**Instructions to follow:**
All that is needed is an exact copy of the lines from the beginning of the data below through the line containing "### In Methods Section", minus the pictures.

**Collection entries:**
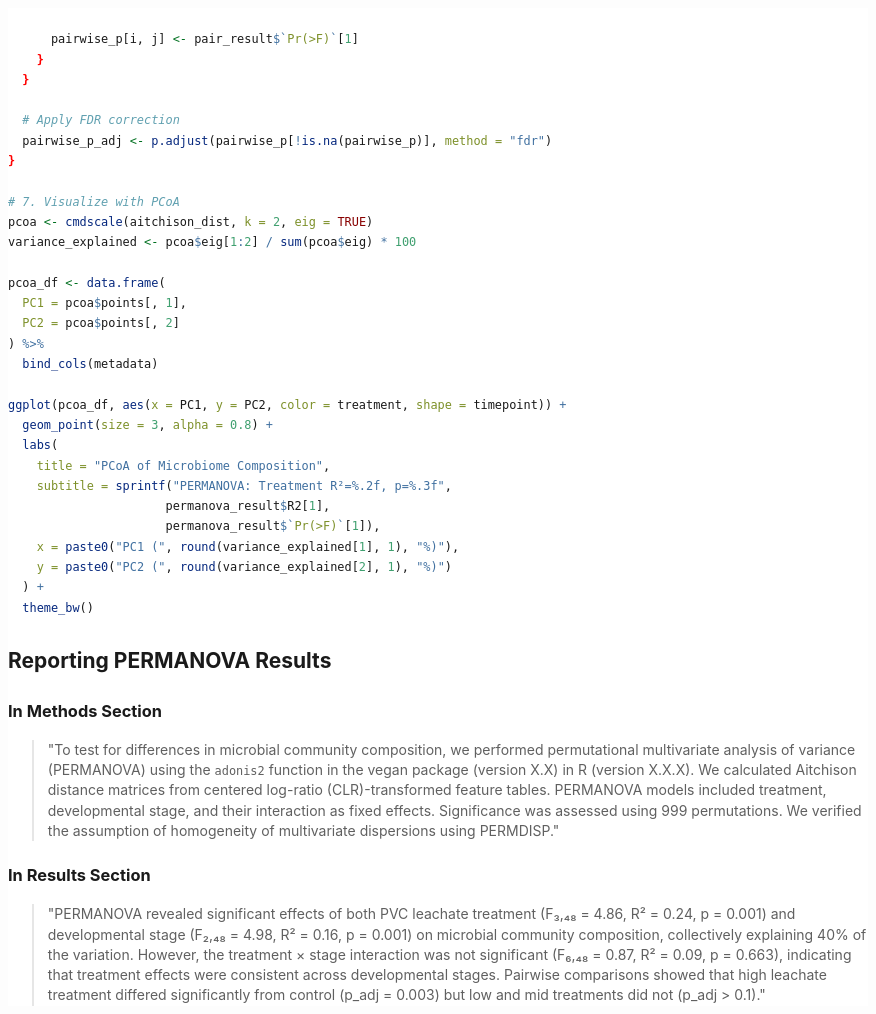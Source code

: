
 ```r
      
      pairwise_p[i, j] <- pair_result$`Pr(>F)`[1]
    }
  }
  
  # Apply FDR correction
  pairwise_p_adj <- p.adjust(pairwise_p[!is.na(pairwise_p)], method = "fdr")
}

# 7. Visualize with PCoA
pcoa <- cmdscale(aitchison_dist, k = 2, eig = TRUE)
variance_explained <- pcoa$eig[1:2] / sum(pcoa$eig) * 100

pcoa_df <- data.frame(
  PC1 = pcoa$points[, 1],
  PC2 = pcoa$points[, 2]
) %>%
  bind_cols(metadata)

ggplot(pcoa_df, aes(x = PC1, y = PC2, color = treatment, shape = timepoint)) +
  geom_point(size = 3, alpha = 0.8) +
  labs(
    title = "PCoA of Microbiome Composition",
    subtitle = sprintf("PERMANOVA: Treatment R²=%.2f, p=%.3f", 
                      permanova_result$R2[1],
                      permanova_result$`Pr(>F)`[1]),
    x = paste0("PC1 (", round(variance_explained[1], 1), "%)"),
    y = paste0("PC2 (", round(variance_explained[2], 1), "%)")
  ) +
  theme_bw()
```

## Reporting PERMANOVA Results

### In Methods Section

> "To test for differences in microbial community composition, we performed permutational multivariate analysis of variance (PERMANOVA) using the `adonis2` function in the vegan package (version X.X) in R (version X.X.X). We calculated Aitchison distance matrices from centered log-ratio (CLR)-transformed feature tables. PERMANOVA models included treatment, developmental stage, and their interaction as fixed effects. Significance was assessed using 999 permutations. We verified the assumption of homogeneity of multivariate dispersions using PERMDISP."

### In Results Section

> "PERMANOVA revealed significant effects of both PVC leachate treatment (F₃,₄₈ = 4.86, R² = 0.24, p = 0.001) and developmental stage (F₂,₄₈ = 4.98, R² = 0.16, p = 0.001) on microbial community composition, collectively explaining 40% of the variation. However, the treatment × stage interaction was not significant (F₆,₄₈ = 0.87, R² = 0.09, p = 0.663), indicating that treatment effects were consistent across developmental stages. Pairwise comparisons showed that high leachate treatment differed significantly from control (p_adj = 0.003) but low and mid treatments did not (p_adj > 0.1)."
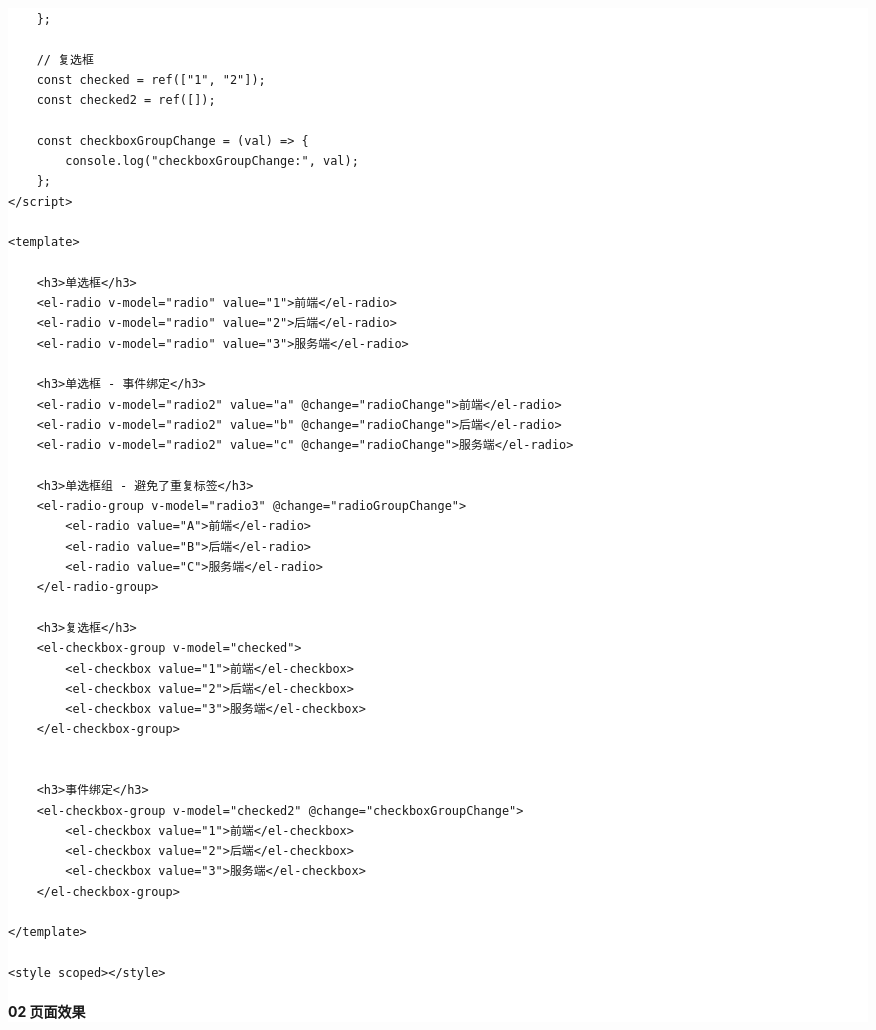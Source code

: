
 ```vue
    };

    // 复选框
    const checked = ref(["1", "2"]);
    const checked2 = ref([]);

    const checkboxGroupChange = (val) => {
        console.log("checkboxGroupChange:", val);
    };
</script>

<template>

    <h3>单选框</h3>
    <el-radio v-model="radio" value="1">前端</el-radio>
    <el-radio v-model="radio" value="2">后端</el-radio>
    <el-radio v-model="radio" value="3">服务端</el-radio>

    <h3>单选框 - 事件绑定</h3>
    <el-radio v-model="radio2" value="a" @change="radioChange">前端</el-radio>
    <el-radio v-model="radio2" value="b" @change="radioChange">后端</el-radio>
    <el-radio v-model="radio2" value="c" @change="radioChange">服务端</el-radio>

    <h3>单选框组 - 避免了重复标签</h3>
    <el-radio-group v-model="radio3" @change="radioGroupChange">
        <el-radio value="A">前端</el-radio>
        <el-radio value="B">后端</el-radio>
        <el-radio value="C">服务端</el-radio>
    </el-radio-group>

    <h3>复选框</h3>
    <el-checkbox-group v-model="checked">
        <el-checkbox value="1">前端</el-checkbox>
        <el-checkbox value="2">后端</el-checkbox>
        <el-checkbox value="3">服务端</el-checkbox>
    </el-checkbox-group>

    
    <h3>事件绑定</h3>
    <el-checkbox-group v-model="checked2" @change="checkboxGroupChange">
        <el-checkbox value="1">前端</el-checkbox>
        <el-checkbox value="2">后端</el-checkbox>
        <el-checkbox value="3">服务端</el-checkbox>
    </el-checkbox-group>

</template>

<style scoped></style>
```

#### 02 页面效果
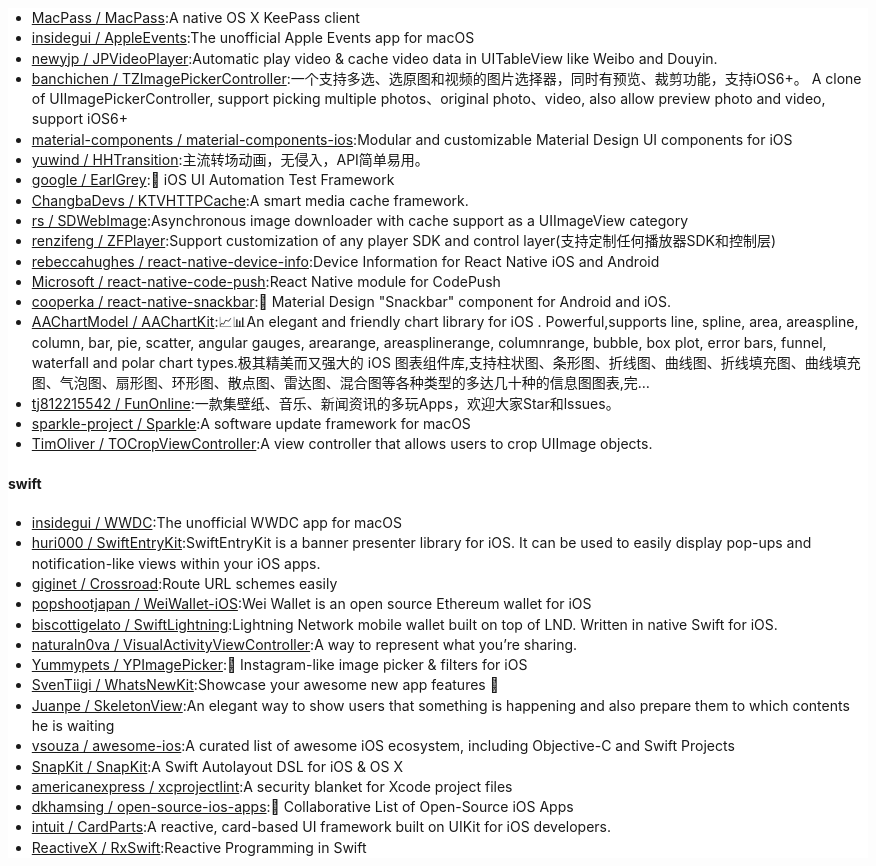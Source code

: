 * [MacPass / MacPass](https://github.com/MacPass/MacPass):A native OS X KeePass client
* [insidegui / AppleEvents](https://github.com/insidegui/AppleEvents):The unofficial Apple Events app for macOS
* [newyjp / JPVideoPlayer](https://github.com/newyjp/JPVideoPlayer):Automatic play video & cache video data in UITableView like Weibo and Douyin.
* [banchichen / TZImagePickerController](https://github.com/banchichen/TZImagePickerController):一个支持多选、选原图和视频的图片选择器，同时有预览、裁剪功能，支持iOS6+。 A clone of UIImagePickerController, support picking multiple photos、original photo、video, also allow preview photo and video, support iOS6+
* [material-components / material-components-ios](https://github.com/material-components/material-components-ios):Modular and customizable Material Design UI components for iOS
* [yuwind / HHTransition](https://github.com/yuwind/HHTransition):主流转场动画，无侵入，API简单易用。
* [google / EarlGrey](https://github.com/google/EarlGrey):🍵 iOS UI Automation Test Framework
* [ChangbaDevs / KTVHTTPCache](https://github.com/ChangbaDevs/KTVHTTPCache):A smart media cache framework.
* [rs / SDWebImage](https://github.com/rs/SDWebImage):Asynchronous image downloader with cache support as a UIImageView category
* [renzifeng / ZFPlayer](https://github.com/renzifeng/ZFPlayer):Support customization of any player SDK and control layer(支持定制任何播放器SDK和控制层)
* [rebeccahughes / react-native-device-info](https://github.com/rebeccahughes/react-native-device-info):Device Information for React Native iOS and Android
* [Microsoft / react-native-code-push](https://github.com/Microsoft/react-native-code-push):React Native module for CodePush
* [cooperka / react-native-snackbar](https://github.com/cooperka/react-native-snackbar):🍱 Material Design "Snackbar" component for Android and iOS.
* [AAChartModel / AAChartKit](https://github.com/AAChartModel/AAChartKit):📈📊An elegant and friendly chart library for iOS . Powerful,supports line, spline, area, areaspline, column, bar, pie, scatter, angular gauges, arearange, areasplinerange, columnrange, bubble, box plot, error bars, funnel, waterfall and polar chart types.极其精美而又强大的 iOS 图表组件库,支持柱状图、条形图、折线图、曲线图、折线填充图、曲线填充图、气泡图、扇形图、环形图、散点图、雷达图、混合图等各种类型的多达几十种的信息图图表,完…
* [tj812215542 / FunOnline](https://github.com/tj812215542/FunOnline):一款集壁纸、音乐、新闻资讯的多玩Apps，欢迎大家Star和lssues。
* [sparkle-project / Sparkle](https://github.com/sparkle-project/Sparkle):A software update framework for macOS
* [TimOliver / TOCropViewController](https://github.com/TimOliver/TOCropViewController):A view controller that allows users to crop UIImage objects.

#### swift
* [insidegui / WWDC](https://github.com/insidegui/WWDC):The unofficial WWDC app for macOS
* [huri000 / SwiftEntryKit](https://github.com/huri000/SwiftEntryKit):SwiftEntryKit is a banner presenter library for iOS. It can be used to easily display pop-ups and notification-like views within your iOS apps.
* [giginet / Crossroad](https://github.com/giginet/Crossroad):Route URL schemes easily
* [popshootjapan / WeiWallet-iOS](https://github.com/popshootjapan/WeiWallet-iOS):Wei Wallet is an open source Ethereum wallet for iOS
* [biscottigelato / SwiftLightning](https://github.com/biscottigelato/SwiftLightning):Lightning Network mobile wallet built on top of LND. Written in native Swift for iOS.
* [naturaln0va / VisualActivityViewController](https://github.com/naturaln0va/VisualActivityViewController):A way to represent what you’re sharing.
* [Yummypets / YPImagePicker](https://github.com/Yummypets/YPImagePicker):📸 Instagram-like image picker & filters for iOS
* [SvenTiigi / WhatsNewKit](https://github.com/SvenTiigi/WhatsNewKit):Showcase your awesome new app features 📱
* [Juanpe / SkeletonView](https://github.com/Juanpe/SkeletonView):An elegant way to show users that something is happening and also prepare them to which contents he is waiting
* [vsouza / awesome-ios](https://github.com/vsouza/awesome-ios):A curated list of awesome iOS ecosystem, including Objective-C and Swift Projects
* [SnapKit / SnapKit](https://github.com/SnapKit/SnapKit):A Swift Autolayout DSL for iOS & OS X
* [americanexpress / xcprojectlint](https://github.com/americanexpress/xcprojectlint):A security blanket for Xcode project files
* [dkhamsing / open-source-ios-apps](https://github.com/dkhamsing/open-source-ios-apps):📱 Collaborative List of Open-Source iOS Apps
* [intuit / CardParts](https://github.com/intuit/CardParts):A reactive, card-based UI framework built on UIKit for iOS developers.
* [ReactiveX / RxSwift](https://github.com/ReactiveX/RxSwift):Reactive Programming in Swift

**Solved problem:**
Source code

:
 ```r
      
      pairwise_p[i, j] <- pair_result$`Pr(>F)`[1]
    }
  }
  
  # Apply FDR correction
  pairwise_p_adj <- p.adjust(pairwise_p[!is.na(pairwise_p)], method = "fdr")
}

# 7. Visualize with PCoA
pcoa <- cmdscale(aitchison_dist, k = 2, eig = TRUE)
variance_explained <- pcoa$eig[1:2] / sum(pcoa$eig) * 100

pcoa_df <- data.frame(
  PC1 = pcoa$points[, 1],
  PC2 = pcoa$points[, 2]
) %>%
  bind_cols(metadata)

ggplot(pcoa_df, aes(x = PC1, y = PC2, color = treatment, shape = timepoint)) +
  geom_point(size = 3, alpha = 0.8) +
  labs(
    title = "PCoA of Microbiome Composition",
    subtitle = sprintf("PERMANOVA: Treatment R²=%.2f, p=%.3f", 
                      permanova_result$R2[1],
                      permanova_result$`Pr(>F)`[1]),
    x = paste0("PC1 (", round(variance_explained[1], 1), "%)"),
    y = paste0("PC2 (", round(variance_explained[2], 1), "%)")
  ) +
  theme_bw()
```

## Reporting PERMANOVA Results

### In Methods Section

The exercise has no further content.